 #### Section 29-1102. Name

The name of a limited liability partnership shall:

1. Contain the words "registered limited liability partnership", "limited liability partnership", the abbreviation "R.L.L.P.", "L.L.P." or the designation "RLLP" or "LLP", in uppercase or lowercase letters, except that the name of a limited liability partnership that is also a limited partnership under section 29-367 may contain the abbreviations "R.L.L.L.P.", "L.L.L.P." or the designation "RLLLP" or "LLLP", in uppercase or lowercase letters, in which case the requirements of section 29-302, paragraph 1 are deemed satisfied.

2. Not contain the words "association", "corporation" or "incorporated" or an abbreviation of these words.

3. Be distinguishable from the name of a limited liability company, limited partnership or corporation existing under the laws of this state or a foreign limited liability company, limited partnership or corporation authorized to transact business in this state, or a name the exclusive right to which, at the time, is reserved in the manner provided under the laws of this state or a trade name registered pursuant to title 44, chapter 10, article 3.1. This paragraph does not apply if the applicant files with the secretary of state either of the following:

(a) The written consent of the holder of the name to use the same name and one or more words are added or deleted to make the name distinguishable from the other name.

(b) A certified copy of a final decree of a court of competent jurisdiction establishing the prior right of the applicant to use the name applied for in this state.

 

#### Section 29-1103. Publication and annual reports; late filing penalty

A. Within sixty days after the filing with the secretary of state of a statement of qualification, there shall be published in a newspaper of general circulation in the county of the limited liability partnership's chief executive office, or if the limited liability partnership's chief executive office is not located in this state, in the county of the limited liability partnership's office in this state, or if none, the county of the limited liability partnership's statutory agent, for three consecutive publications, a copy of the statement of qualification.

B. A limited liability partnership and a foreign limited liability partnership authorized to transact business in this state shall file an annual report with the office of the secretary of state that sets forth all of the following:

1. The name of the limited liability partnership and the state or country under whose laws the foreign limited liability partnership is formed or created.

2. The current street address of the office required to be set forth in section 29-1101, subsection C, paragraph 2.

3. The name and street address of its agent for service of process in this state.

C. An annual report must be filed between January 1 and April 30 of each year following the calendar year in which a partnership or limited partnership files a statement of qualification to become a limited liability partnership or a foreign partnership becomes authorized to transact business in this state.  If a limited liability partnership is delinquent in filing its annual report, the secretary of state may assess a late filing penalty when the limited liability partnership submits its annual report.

═══

• Task brief
Repeat each entry exactly as it was given.

• Output
 #### Section 29-1102. Name

The name of a limited liability partnership shall:

1. Contain the words "registered limited liability partnership", "limited liability partnership", the abbreviation "R.L.L.P.", "L.L.P." or the designation "RLLP" or "LLP", in uppercase or lowercase letters, except that the name of a limited liability partnership that is also a limited partnership under section 29-367 may contain the abbreviations "R.L.L.L.P.", "L.L.L.P." or the designation "RLLLP" or "LLLP", in uppercase or lowercase letters, in which case the requirements of section 29-302, paragraph 1 are deemed satisfied.

2. Not contain the words "association", "corporation" or "incorporated" or an abbreviation of these words.

3. Be distinguishable from the name of a limited liability company, limited partnership or corporation existing under the laws of this state or a foreign limited liability company, limited partnership or corporation authorized to transact business in this state, or a name the exclusive right to which, at the time, is reserved in the manner provided under the laws of this state or a trade name registered pursuant to title 44, chapter 10, article 3.1. This paragraph does not apply if the applicant files with the secretary of state either of the following:

(a) The written consent of the holder of the name to use the same name and one or more words are added or deleted to make the name distinguishable from the other name.

(b) A certified copy of a final decree of a court of competent jurisdiction establishing the prior right of the applicant to use the name applied for in this state.

 

#### Section 29-1103. Publication and annual reports; late filing penalty

A. Within sixty days after the filing with the secretary of state of a statement of qualification, there shall be published in a newspaper of general circulation in the county of the limited liability partnership's chief executive office, or if the limited liability partnership's chief executive office is not located in this state, in the county of the limited liability partnership's office in this state, or if none, the county of the limited liability partnership's statutory agent, for three consecutive publications, a copy of the statement of qualification.

B. A limited liability partnership and a foreign limited liability partnership authorized to transact business in this state shall file an annual report with the office of the secretary of state that sets forth all of the following:

1. The name of the limited liability partnership and the state or country under whose laws the foreign limited liability partnership is formed or created.

2. The current street address of the office required to be set forth in section 29-1101, subsection C, paragraph 2.

3. The name and street address of its agent for service of process in this state.

C. An annual report must be filed between January 1 and April 30 of each year following the calendar year in which a partnership or limited partnership files a statement of qualification to become a limited liability partnership or a foreign partnership becomes authorized to transact business in this state.  If a limited liability partnership is delinquent in filing its annual report, the secretary of state may assess a late filing penalty when the limited liability partnership submits its annual report.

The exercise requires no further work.